4.  This report is based on a review of the Commission's costing data and reports, interviews with key staff and commissioners, and attendance at a Commission budget performance meeting. It focuses on two key questions.

  • Is the Commission's costing system useful?
  • Is the Commission's costing system reliable?

The costing system is proving useful

5.  The costing system has helped the Commission monitor the costs of reviews more closely. Monitoring takes place mainly in review managers' monthly budget performance meetings. These meetings focus on cash spending, providing an effective check. They also consider staff time, currently in less detail.

6.  This increased attention has led to a better understanding of costs throughout the Commission. Staff and commissioners report greater awareness of the importance of controlling costs. There have been focused discussions, involving commissioners and staff, on how to do more with less. The Commission used its costing system in 2012-13 to calculate the unit cost of reviews it initiated, no longer distorted by the costs of larger inherited reviews. It has developed comparator costs for different types of review and used them to identify and investigate outliers. Quarterly finance reports to Commission meetings have become increasingly sophisticated, particularly since July 2012, in analysing review costs by type and stage.

7.  Increased cost awareness is helping the Commission make its processes more efficient. The Commission used its costing information in 2012-13 to reconsider the relative value and cost of its different processes. It is revising the reports required at different review stages, has changed its mapping requirements, and has developed a consultation portal on its website. The costing system has had less benefit so far in re-designing corporate activity because the Commission's data are less detailed. Efficiency work is continuing, with staff and commissioners discussing short-term and long-term savings. Commissioners and staff consider that the costing system will help them face the challenges ahead in identifying new areas for savings.

8.  Better understanding has helped the Commission to spend below budget by identifying key areas of cost and causes of additional cost. The Commission is developing an emerging record of spending less than budget. In the first six months of 2012-13, the Commission has saved £73,000 on its budget of £2.6 million, building on previous under-spending in 2011-12. It has achieved this in mapping costs and commissioner fees, as well as in spending on recruitment and training. The Commission considers that the savings relate partly to more accurate budgeting as a result of growing understanding and partly to other effects such as staff vacancies. Beyond this, the Commission faces a challenging future, where it is required to make further savings of £190,000 from its budget by 2015-16.

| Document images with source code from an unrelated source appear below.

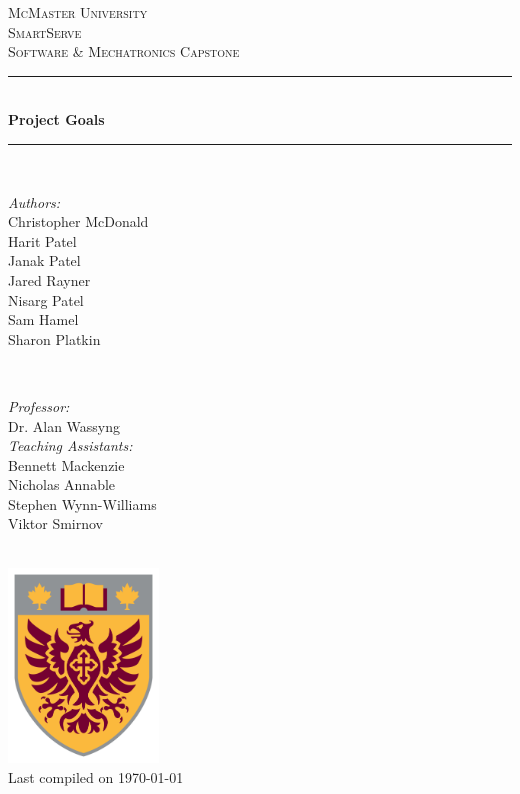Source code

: \documentclass[11pt]{article}
\begin{document}
\begin{titlepage}
	\newcommand{\HRule}{\rule{\linewidth}{0.2mm}}
	\begin{center}
	\textsc{\LARGE McMaster University}\\[1.5cm]
	
	\textsc{\Large SmartServe}\\[0.5cm]
	\textsc{\large Software \& Mechatronics Capstone}\\[0.5cm] 

	\HRule\\[0.4cm]
		{\huge\bfseries Project Goals}\\[0.4cm]
	\HRule\\[0.4cm]
	
	\begin{minipage}[t][][t]{0.5\textwidth}
		\begin{flushleft} \large
			\emph{Authors:}\\
			Christopher McDonald\\
			Harit Patel \\
			Janak Patel \\
			Jared Rayner  \\
			Nisarg Patel  \\
			Sam Hamel \\
			Sharon Platkin \\
		\end{flushleft}
	\end{minipage}
	~
	\begin{minipage}[t][][t]{0.4\textwidth}
		\begin{flushright} \large
			\emph{Professor:} \\
			Dr. Alan Wassyng \\[0.4cm]
			\emph{Teaching Assistants:} \\
			Bennett Mackenzie \\ 
			Nicholas Annable \\ 
			Stephen Wynn-Williams \\ 
			Viktor Smirnov
		\end{flushright}
	\end{minipage}\\[2cm]
	
	\includegraphics[width=0.3\textwidth]{logo.png} \\
	{\large Last compiled on \today}
	\end{center}

\end{titlepage}
\end{document}
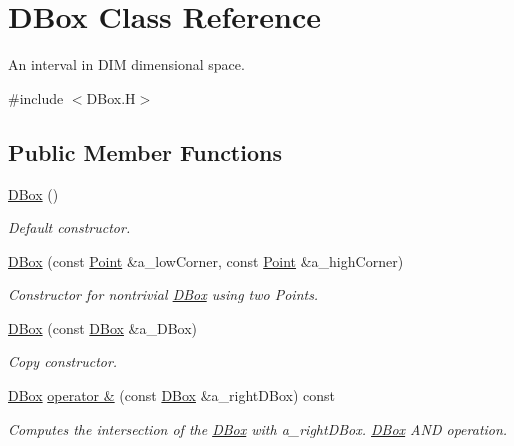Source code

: \hypertarget{class_d_box}{}\section{D\+Box Class Reference}
\label{class_d_box}


An interval in D\+IM dimensional space.  




{\ttfamily \#include $<$D\+Box.\+H$>$}

\subsection*{Public Member Functions}
\begin{DoxyCompactItemize}
\item 
\hyperlink{class_d_box_a8a8c5c7cf3bbfee6ecd3372ced15a540}{D\+Box} ()
\begin{DoxyCompactList}\small\item\em Default constructor. \end{DoxyCompactList}\item 
\mbox{\label{class_d_box_a5e18be35e68713b75e3b938e1d7929fd}} 
\hyperlink{class_d_box_a5e18be35e68713b75e3b938e1d7929fd}{D\+Box} (const \hyperlink{class_point}{Point} \&a\+\_\+low\+Corner, const \hyperlink{class_point}{Point} \&a\+\_\+high\+Corner)
\begin{DoxyCompactList}\small\item\em Constructor for nontrivial \hyperlink{class_d_box}{D\+Box} using two Points. \end{DoxyCompactList}\item 
\mbox{\label{class_d_box_a1b1fa391c33d6fed5f6b0766dc64190b}} 
\hyperlink{class_d_box_a1b1fa391c33d6fed5f6b0766dc64190b}{D\+Box} (const \hyperlink{class_d_box}{D\+Box} \&a\+\_\+\+D\+Box)
\begin{DoxyCompactList}\small\item\em Copy constructor. \end{DoxyCompactList}\item 
\hyperlink{class_d_box}{D\+Box} \hyperlink{class_d_box_a80e097ac4ec5b019d138e07f2d5c22a3}{operator \&} (const \hyperlink{class_d_box}{D\+Box} \&a\+\_\+right\+D\+Box) const
\begin{DoxyCompactList}\small\item\em Computes the intersection of the \hyperlink{class_d_box}{D\+Box} with a\+\_\+right\+D\+Box. \hyperlink{class_d_box}{D\+Box} A\+ND operation. \end{DoxyCompactList}\item 

\end{DoxyCompactItemize}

9.  The Commission has an increasing understanding of the risks and sources of cost in its relationships with local authorities. It has identified the impact of review slippage and the risks posed by difficult relationships with local authorities. The costing information has helped inform how the Commission manages its clients and allowed it to identify the cost implications of different council capabilities and levels of cooperation. It is trying, through its own actions, to provide incentives for local authorities to behave in ways that are cost-effective for the Commission. For instance, actions include undertaking initial briefings for local authority council leaders, holding workshops with council officers and establishing memoranda of understanding with authorities.

10.  The Commission is not yet setting detailed budgets for individual reviews but is beginning to have sufficient information to consider doing this. Setting shadow budgets, and monitoring against them, would further embed a cost-aware culture, including for staff costs, and continue to build understanding of review costs.

The Commission is filling gaps in the costing system

11.  The Commission has developed a good understanding of costs in the areas that have been its initial focus. These are the costs most directly associated with reviews, comprising review staff time recorded against specific reviews and non-staff costs like mapping and travel and subsistence. Staff members record their time in half-hour intervals and update their records at least weekly.

12.  The costing system has greatly improved the Commission's understanding of staff time, but this understanding remains incomplete. (Table 1)

  • Staff members who are not on review teams were only exceptionally recording their time. This limits the opportunity to use the costing system to reinforce a culture of cost­consciousness across the whole of the Commission.
  • Review team members are not required to record all their time. This means there is no control to prevent under-recording on reviews. Review staff recorded 60 per cent of their time on average for the first half of 2012-13. This is a slight increase on 45 per cent in 2011-12 and 43 per cent in 2010-11.
  • Review team members record a large amount of time to indirect codes not linked to specific reviews or other outputs. The proportion of the time recorded by review staff time that was recorded against indirect codes was 31 per cent for the first half of 2012-13. While an improvement on 44 per cent recorded in August 2011, this suggests the Commission may not be capturing all time spent on its value-adding activities.


13.  These areas of incompleteness mean the Commission has to allocate costs that are not directly booked to reviews, reducing overall accuracy and understanding. These allocated costs are substantial, amounting to 60 per cent of all costs.

14.  The basis for estimating unassigned costs limits the Commission's understanding. The Commission allocates time not booked by review staff time in proportion to their direct bookings. However, it uses a flat rate for corporate costs, which account for 35 per cent of all costs. This approach fails to recognise that reviews that take more staff time are likely to absorb more of the Commission's other costs.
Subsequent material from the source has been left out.